In order to shed light on the ozone loss mechanisms operating in the remote equatorial MBL and their potential influence on higher atmospheric layers, time-resolved observations of surface ozone, nitrogen oxides (NOx), halogen compounds, global radiation and meteorological variables, together with radiosonde and ozonesonde launchings, were made in the Galapagos Islands (Ecuador) as part of the Climate and HAlogen Reactivity tropicaL EXperiment (CHARLEX). This on going field campaign, running from September 2010 to the present, is the first long-term ground-based study of atmospheric trace gases in the Eastern Pacific region, aiming at understanding the impact of natural oceanic emissions of halogenated substances on ozone and particle formation. Field measurements are underpinned with a characterisation of the origin and trajectories of air masses arriving at the site using the HYSPLIT dispersion model (3), and ocean colour satellite imagery from MODIS-A (4).

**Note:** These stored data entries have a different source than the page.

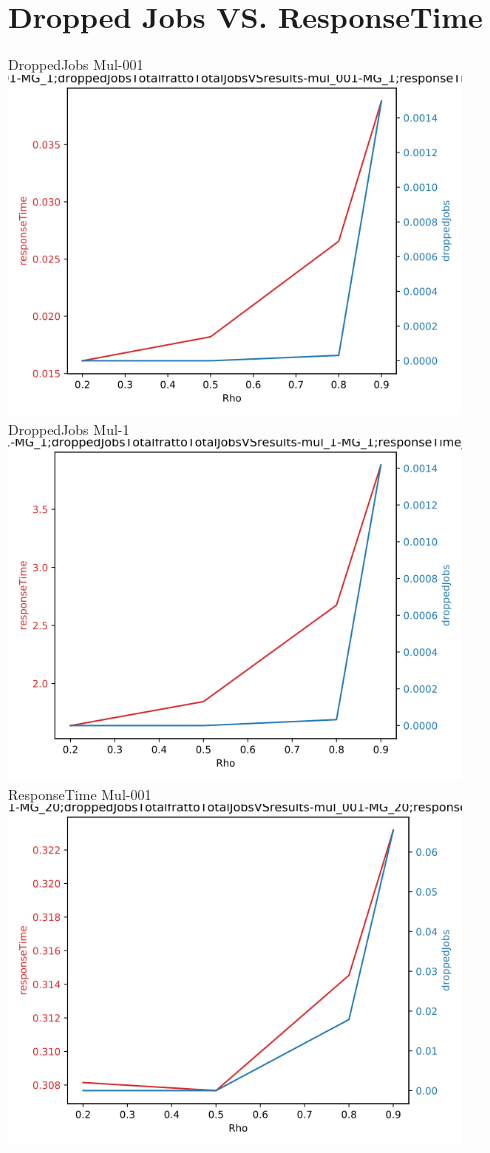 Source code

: \documentclass[a4paper]{article}
\begin{document}
\section*{Dropped Jobs VS. ResponseTime}
\begin{center}
DroppedJobs Mul-001 \\
\includegraphics[width=0.9\textwidth]{droppedJobsVSresponseTime-Mul_001-MG_1.png}
DroppedJobs Mul-1 \\
\includegraphics[width=0.9\textwidth]{droppedJobsVSresponseTime-Mul_1-MG_1.png}
\newpage
ResponseTime Mul-001 \\
\includegraphics[width=0.9\textwidth]{droppedJobsVSresponseTime-Mul_001-MG_20.png}

\end{center}
\end{document}
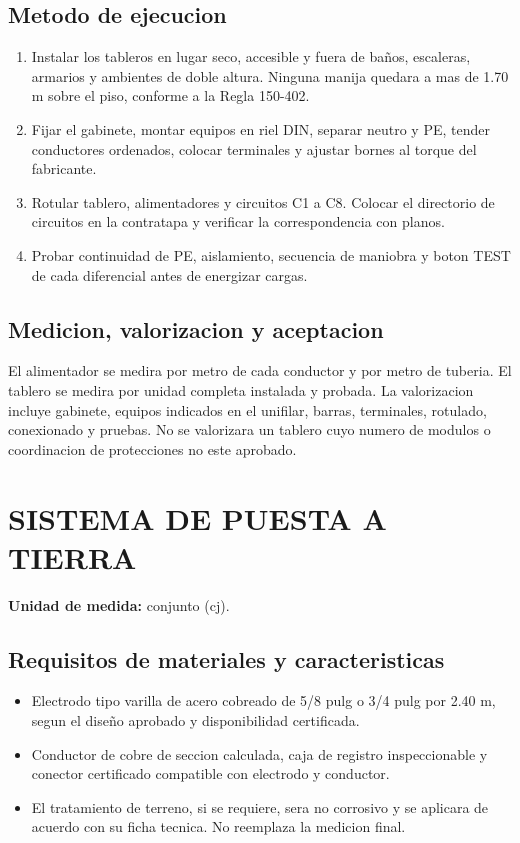 \subsection{Metodo de ejecucion}
\begin{enumerate}
  \item Instalar los tableros en lugar seco, accesible y fuera de baños, escaleras,
  armarios y ambientes de doble altura. Ninguna manija quedara a mas de 1.70 m sobre el
  piso, conforme a la Regla 150-402.
  \item Fijar el gabinete, montar equipos en riel DIN, separar neutro y PE, tender
  conductores ordenados, colocar terminales y ajustar bornes al torque del fabricante.
  \item Rotular tablero, alimentadores y circuitos C1 a C8. Colocar el directorio de
  circuitos en la contratapa y verificar la correspondencia con planos.
  \item Probar continuidad de PE, aislamiento, secuencia de maniobra y boton TEST de
  cada diferencial antes de energizar cargas.
\end{enumerate}

\subsection{Medicion, valorizacion y aceptacion}
El alimentador se medira por metro de cada conductor y por metro de tuberia. El tablero
se medira por unidad completa instalada y probada. La valorizacion incluye gabinete,
equipos indicados en el unifilar, barras, terminales, rotulado, conexionado y pruebas.
No se valorizara un tablero cuyo numero de modulos o coordinacion de protecciones no
este aprobado.

\section{SISTEMA DE PUESTA A TIERRA}

\textbf{Unidad de medida:} conjunto (cj).

\subsection{Requisitos de materiales y caracteristicas}
\begin{itemize}
  \item Electrodo tipo varilla de acero cobreado de 5/8 pulg o 3/4 pulg por 2.40 m,
  segun el diseño aprobado y disponibilidad certificada.
  \item Conductor de cobre de seccion calculada, caja de registro inspeccionable y
  conector certificado compatible con electrodo y conductor.
  \item El tratamiento de terreno, si se requiere, sera no corrosivo y se aplicara de
  acuerdo con su ficha tecnica. No reemplaza la medicion final.
\end{itemize}

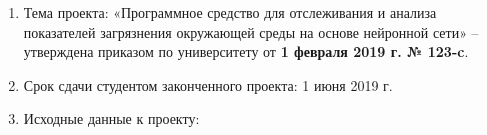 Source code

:     \begin{enumerate}[label=\textbf{\arabic*}, itemsep=1em,
      leftmargin=*,
      itemindent=\taskLiskSectionItemLeftIndent-\taskLiskSubsectionDelta]
      \item Тема проекта: «Программное средство для отслеживания и анализа показателей загрязнения окружающей среды на основе нейронной сети» -- утверждена приказом по университету от
      \textbf{1 февраля 2019 г. № 123-c}.
      \item Срок сдачи студентом законченного проекта: 1 июня 2019 г.
      \item Исходные данные к проекту:


\end{enumerate}
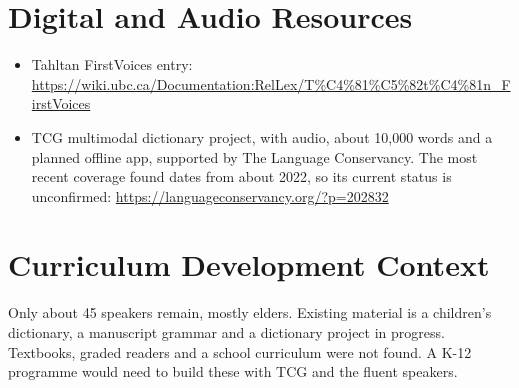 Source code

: \documentclass[12pt]{article}
\begin{document}
\section{Digital and Audio Resources}
\begin{itemize}
\item Tahltan FirstVoices entry: \url{https://wiki.ubc.ca/Documentation:RelLex/T%C4%81%C5%82t%C4%81n_FirstVoices}
\item TCG multimodal dictionary project, with audio, about 10,000 words and a planned offline app, supported by The Language Conservancy. The most recent coverage found dates from about 2022, so its current status is unconfirmed: \url{https://languageconservancy.org/?p=202832}
\end{itemize}

\section{Curriculum Development Context}
Only about 45 speakers remain, mostly elders. Existing material is a children's dictionary, a manuscript grammar and a dictionary project in progress. Textbooks, graded readers and a school curriculum were not found. A K-12 programme would need to build these with TCG and the fluent speakers.
\end{document}
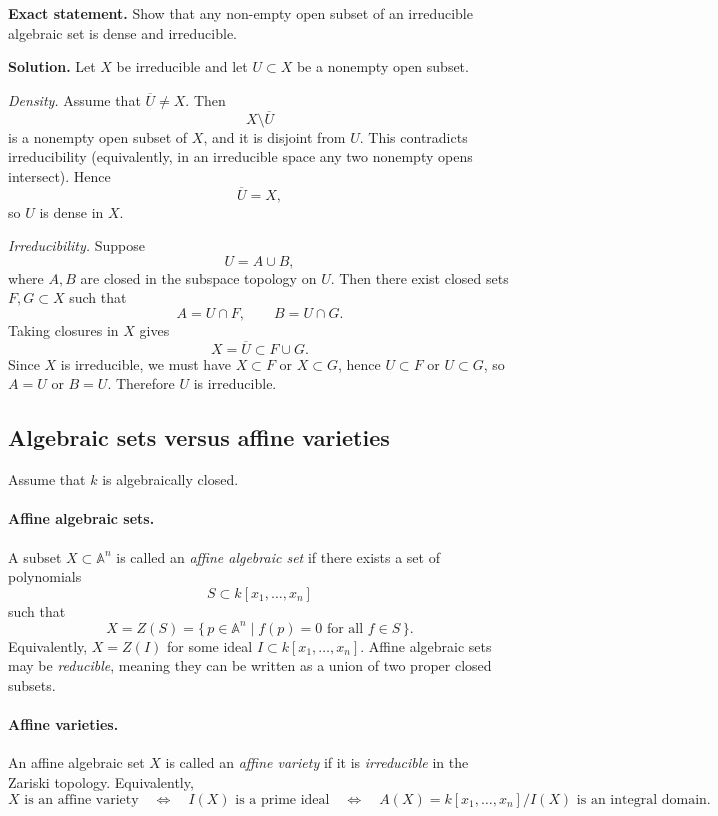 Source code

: \documentclass[12pt,a4paper]{article}
\theoremstyle{plain}
\theoremstyle{definition}      %
\begin{document}
\textbf{Exact statement.}
Show that any non-empty open subset of an irreducible algebraic set is dense and irreducible.

\textbf{Solution.}
Let $X$ be irreducible and let $U\subset X$ be a nonempty open subset.

\emph{Density.}
Assume that $\overline{U}\neq X$.
Then
\[
X\setminus \overline{U}
\]
is a nonempty open subset of $X$, and it is disjoint from $U$.
This contradicts irreducibility (equivalently, in an irreducible space any two nonempty opens intersect).
Hence
\[
\overline{U}=X,
\]
so $U$ is dense in $X$.

\emph{Irreducibility.}
Suppose
\[
U
=
A\cup B,
\]
where $A,B$ are closed in the subspace topology on $U$.
Then there exist closed sets $F,G\subset X$ such that
\[
A
=
U\cap F,
\qquad
B
=
U\cap G.
\]
Taking closures in $X$ gives
\[
X
=
\overline{U}
\subset
F\cup G.
\]
Since $X$ is irreducible, we must have $X\subset F$ or $X\subset G$,
hence $U\subset F$ or $U\subset G$,
so $A=U$ or $B=U$.
Therefore $U$ is irreducible.

\subsection*{Algebraic sets versus affine varieties}

Assume that $k$ is algebraically closed.

\paragraph{Affine algebraic sets.}
A subset $X\subset \mathbb A^n$ is called an \emph{affine algebraic set} if there exists a set of polynomials
\[
S\subset k[x_1,\dots,x_n]
\]
such that
\[
X
=
Z(S)
=
\{\,p\in \mathbb A^n \mid f(p)=0 \text{ for all } f\in S\,\}.
\]
Equivalently, $X=Z(I)$ for some ideal $I\subset k[x_1,\dots,x_n]$.
Affine algebraic sets may be \emph{reducible}, meaning they can be written as a union of two proper closed subsets.

\paragraph{Affine varieties.}
An affine algebraic set $X$ is called an \emph{affine variety} if it is \emph{irreducible} in the Zariski topology.
Equivalently,
\[
X \text{ is an affine variety}
\quad\Longleftrightarrow\quad
I(X) \text{ is a prime ideal}
\quad\Longleftrightarrow\quad
A(X)=k[x_1,\dots,x_n]/I(X) \text{ is an integral domain}.
\]
\end{document}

The surface ozone measurements during CHARLEX show a clear seasonal dependence on sea surface temperature and water vapour. However, other factors are also at play, e.g. the origin of the air masses. NOx show higher concentrations for a few weeks during the warm season when air masses originate in the northern hemisphere, forcing a photolitical ozone daily profile, while during September-October some extent of photolytic destruction potentially driven by halogens is observed, although there is not a well defined ozone daily profile during most of the year. The colder than usual ‘Garua’ (July-November) season in 2010 was characterised by higher-than-average surface ozone as expected (but overlapping with the SHADOZ 1998-2008 variability), while the close-to-average Garua of 2011 has shown the lowest surface ozone values at San Cristobal reported so far, completely out of the SHADOZ range.
REFERENCES
(1) Crawford, J. et al. J. Geophys. Res. 1997, 102, 28469.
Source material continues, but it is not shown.